In [2]:
import numpy as np
from preproc import *
import pandas as pd
from sklearn.metrics import accuracy_score, roc_auc_score
import pyximport
pyximport.install(language_level=3)
from FastDecisionTree import *

In [3]:
df = pd.read_csv('resources/train.csv', index_col=0)
test_df = pd.read_csv('resources/test.csv', index_col=0)
sub_df = pd.read_csv('resources/sampleSubmission.csv', index_col=0)

delta = df.iloc[:, 0]
Y = df.iloc[:, 1:401].values
X = df.iloc[:, 401:].values.reshape(-1, 20, 20)

kernel_size = 3
X_i = X[delta == 1]
Y_i = Y[delta == 1]

X_train, Y_train = prepare_data(X_i, Y_i, kernel_size=kernel_size)

In [4]:
X_train = X_train.astype(np.float64)

In [5]:
Y_train = Y_train.astype(np.float64)

In [6]:
Xt, Yt = X_train, Y_train

In [7]:
fdt = FastDecisionTree(max_depth=3, random_state=42)
fdt.fit(Xt, Yt)
accuracy_score(Yt, fdt.predict(Xt)), roc_auc_score(Yt, fdt.predict_proba(Xt)[:, 1])

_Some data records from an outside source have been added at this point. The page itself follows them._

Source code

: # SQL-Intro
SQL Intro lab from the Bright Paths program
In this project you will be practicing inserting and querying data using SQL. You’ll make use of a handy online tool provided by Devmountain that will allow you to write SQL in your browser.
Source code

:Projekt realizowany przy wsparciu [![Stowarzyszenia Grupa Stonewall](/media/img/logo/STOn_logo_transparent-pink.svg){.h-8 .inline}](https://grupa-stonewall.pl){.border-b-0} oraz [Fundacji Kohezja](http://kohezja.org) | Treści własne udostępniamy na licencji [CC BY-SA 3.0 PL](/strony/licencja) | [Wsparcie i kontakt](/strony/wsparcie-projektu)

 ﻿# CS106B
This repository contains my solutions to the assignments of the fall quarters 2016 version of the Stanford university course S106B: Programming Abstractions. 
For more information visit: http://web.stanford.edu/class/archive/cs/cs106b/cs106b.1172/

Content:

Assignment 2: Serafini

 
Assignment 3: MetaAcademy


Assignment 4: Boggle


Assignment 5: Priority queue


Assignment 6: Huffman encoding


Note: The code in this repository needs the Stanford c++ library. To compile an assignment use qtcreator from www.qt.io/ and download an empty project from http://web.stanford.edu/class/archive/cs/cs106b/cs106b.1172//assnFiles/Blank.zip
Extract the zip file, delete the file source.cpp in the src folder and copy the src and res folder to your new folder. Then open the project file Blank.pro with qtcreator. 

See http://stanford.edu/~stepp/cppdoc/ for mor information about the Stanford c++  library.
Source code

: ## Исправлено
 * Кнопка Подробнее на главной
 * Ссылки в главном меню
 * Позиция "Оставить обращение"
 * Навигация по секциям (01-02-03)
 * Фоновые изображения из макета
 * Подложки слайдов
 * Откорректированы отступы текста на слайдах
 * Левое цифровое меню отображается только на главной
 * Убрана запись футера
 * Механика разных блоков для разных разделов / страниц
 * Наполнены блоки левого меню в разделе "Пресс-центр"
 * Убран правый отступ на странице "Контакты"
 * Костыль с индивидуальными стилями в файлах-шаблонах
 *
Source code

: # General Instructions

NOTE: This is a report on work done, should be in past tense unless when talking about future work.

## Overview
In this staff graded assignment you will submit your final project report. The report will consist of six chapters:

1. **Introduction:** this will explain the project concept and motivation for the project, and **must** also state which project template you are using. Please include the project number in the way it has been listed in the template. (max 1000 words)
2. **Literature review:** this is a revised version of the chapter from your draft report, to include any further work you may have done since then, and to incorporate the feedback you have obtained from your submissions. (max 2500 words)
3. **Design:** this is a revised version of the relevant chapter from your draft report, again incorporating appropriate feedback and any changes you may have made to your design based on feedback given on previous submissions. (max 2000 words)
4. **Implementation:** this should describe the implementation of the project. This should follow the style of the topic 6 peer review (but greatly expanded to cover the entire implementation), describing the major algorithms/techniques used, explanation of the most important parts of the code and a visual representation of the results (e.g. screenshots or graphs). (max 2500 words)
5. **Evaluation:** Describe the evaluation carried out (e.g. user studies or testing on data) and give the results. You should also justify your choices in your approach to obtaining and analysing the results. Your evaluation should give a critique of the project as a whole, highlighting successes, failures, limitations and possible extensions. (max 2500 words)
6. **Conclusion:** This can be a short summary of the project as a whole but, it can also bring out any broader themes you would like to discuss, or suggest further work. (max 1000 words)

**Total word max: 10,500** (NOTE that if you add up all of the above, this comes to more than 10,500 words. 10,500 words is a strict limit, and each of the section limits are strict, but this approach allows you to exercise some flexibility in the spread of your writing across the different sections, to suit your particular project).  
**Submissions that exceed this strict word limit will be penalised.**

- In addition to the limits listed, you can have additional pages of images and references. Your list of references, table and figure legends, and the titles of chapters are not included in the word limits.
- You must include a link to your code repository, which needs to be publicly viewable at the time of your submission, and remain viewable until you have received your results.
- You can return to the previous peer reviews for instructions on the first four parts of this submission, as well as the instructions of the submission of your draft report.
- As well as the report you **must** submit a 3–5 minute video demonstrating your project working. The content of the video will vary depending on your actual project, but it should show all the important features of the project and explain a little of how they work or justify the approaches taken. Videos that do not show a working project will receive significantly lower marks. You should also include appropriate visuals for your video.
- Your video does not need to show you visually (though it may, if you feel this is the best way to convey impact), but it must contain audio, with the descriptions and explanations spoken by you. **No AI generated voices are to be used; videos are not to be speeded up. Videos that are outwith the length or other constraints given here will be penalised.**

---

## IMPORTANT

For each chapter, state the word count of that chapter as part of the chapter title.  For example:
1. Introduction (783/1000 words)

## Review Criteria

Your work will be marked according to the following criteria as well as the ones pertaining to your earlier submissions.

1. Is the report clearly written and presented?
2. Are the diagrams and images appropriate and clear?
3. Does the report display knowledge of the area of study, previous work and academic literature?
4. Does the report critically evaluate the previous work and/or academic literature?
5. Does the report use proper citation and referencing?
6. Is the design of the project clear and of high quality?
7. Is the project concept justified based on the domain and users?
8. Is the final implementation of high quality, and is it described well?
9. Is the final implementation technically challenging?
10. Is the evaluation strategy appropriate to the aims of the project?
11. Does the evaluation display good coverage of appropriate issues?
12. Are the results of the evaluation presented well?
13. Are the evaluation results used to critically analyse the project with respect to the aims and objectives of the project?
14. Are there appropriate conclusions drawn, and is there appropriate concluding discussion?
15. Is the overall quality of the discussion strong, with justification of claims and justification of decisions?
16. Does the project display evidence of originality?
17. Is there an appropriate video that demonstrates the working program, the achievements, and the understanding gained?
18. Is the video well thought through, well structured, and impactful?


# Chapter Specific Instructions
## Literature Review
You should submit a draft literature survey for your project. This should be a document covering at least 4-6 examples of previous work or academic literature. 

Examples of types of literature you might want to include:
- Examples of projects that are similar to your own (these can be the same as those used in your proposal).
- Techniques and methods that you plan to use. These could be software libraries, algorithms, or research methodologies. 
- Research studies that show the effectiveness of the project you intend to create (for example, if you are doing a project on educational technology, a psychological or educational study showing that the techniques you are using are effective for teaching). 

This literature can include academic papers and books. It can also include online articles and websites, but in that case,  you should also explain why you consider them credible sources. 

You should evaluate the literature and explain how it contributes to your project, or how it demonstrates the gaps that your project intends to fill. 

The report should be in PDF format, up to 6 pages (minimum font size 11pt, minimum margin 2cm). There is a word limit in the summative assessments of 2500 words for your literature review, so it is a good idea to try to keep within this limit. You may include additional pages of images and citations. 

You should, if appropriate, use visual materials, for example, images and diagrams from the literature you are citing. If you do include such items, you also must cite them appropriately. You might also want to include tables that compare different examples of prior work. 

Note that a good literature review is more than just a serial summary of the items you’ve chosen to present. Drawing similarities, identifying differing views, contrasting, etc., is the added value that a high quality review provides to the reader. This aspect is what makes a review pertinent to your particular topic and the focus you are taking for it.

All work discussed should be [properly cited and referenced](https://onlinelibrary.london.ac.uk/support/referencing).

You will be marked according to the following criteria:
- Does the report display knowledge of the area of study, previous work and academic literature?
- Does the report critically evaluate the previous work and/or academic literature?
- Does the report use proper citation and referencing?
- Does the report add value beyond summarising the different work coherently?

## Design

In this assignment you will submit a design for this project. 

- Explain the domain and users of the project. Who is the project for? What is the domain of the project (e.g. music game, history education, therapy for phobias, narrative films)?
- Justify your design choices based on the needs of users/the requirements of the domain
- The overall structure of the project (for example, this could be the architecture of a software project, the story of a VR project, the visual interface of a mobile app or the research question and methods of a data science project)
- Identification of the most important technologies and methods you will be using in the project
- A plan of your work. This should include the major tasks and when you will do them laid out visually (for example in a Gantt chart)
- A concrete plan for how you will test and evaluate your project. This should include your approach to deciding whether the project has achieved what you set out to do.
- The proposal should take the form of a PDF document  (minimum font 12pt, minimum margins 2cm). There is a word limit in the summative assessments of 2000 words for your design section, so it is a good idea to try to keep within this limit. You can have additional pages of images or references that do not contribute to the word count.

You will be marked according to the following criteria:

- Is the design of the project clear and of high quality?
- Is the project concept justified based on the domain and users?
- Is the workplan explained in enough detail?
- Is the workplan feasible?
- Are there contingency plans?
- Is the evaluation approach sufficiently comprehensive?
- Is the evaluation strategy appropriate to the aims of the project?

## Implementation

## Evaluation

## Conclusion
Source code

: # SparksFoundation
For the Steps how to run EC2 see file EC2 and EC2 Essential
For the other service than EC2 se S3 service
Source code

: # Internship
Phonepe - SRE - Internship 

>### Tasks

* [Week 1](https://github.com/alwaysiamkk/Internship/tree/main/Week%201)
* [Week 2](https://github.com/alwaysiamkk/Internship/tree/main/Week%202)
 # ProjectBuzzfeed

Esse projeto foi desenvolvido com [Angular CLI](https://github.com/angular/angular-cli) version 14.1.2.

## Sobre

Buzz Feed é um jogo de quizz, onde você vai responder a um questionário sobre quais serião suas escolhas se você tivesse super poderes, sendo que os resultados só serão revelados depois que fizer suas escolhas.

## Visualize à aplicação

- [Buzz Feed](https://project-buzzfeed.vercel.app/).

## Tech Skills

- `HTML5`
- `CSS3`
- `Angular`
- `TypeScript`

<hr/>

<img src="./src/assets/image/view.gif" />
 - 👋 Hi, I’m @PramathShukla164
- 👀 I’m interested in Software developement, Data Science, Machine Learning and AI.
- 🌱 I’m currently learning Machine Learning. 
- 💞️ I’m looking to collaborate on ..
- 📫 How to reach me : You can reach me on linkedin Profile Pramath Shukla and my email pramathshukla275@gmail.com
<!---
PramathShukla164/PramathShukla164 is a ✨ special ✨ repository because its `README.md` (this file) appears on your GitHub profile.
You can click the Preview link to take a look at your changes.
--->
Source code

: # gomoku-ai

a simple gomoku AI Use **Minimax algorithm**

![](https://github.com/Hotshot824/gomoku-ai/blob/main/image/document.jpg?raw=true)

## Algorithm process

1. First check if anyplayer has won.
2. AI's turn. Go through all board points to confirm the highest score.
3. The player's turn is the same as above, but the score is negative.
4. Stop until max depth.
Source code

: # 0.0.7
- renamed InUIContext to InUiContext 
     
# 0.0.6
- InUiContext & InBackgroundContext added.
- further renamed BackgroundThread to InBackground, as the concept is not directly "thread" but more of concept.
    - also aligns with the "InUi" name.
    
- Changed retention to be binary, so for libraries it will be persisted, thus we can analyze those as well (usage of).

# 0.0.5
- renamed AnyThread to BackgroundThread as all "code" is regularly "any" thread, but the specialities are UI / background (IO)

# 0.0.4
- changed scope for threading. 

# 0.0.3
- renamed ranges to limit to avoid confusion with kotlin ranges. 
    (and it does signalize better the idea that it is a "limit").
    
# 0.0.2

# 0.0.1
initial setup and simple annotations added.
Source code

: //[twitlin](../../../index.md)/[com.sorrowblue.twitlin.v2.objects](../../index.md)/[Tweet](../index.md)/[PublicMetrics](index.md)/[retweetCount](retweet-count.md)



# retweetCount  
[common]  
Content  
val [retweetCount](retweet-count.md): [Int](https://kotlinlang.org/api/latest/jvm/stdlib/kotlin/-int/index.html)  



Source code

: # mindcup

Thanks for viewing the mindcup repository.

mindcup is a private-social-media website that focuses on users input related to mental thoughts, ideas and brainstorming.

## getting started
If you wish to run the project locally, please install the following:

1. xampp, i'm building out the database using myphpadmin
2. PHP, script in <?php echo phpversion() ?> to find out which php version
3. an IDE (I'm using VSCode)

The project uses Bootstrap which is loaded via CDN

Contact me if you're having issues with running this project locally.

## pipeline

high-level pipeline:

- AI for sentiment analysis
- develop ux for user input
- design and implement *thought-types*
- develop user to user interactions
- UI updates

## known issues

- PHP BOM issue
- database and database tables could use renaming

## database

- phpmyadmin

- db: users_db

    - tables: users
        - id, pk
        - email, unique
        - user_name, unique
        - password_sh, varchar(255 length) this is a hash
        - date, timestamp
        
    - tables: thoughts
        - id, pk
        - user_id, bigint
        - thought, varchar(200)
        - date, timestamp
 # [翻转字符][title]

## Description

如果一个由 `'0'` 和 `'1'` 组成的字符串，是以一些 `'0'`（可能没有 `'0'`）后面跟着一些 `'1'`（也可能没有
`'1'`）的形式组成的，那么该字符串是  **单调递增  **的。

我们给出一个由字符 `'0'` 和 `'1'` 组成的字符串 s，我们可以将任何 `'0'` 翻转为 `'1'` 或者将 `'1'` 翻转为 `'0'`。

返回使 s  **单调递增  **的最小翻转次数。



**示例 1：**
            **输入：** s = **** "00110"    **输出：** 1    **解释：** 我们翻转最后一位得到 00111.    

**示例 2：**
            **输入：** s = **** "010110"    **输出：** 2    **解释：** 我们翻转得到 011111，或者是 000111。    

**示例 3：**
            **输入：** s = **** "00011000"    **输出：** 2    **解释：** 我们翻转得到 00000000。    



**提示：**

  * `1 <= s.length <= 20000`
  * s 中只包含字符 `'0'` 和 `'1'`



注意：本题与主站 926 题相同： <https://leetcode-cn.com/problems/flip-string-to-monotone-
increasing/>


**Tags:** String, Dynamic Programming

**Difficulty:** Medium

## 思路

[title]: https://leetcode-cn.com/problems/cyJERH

(0.883042004048583, 0.8257417033215595)

In [7]:
from sklearn.tree import DecisionTreeClassifier

dt = DecisionTreeClassifier(max_depth=3, random_state=42)
dt.fit(Xt, Yt)
accuracy_score(Yt, dt.predict(Xt)), roc_auc_score(Yt, dt.predict_proba(Xt)[:, 1])

(0.883042004048583, 0.8257417033215595)

In [8]:
%%timeit
dt.fit(Xt, Yt)

2.53 s ± 265 ms per loop (mean ± std. dev. of 7 runs, 1 loop each)


In [9]:
%%timeit
fdt.fit(Xt, Yt)

8.28 s ± 302 ms per loop (mean ± std. dev. of 7 runs, 1 loop each)


In [8]:
import multiprocessing as mp

In [9]:
import scipy as sp

def job(model, X, y, seed, max_features):
    sp.random.seed(seed=seed)
    
    n, m = X.shape
    nrange = np.arange(n)
    mrange = np.arange(m)
    fi = np.random.choice(mrange, replace=False, size=max_features)
    si = np.random.choice(nrange, replace=True, size=n)
    X_train = X[si, :][:, fi]
    y_train = y[si]
    
    model.fit(X_train, y_train)
    return model, fi

class RandomForestClassifier:
    def __init__(self, n_estimators=12, max_depth=4, max_features=None, 
                 random_state=42, verbose=False, n_jobs=-1):
        self.n_estimators = n_estimators
        self.max_depth = max_depth
        self.max_features = max_features
        self.random_state = random_state
        self.verbose = verbose
        self.n_jobs = mp.cpu_count()
        if n_jobs > 0:
            self.n_jobs = min(mp.cpu_count(), n_jobs)
        self.pool = mp.Pool(self.n_jobs)

        self.unique_labels = None
        self.trees = []
        self.feat_ids_by_tree = []
        
    def fit(self, X, y):
        if self.n_jobs > 1:
            return self.fit_parallel(X, y)
        self.trees = []
        self.feat_ids_by_tree = []
        n, m = X.shape
        nrange = np.arange(n)
        mrange = np.arange(m)
        max_features = m if self.max_features is None else self.max_features
        
        self.unique_labels = np.unique(y)
        for i in range(self.n_estimators):
            seed = self.random_state + i
            np.random.seed(seed)

            if self.verbose:
                print(f'[{i+1}/{self.n_estimators}]')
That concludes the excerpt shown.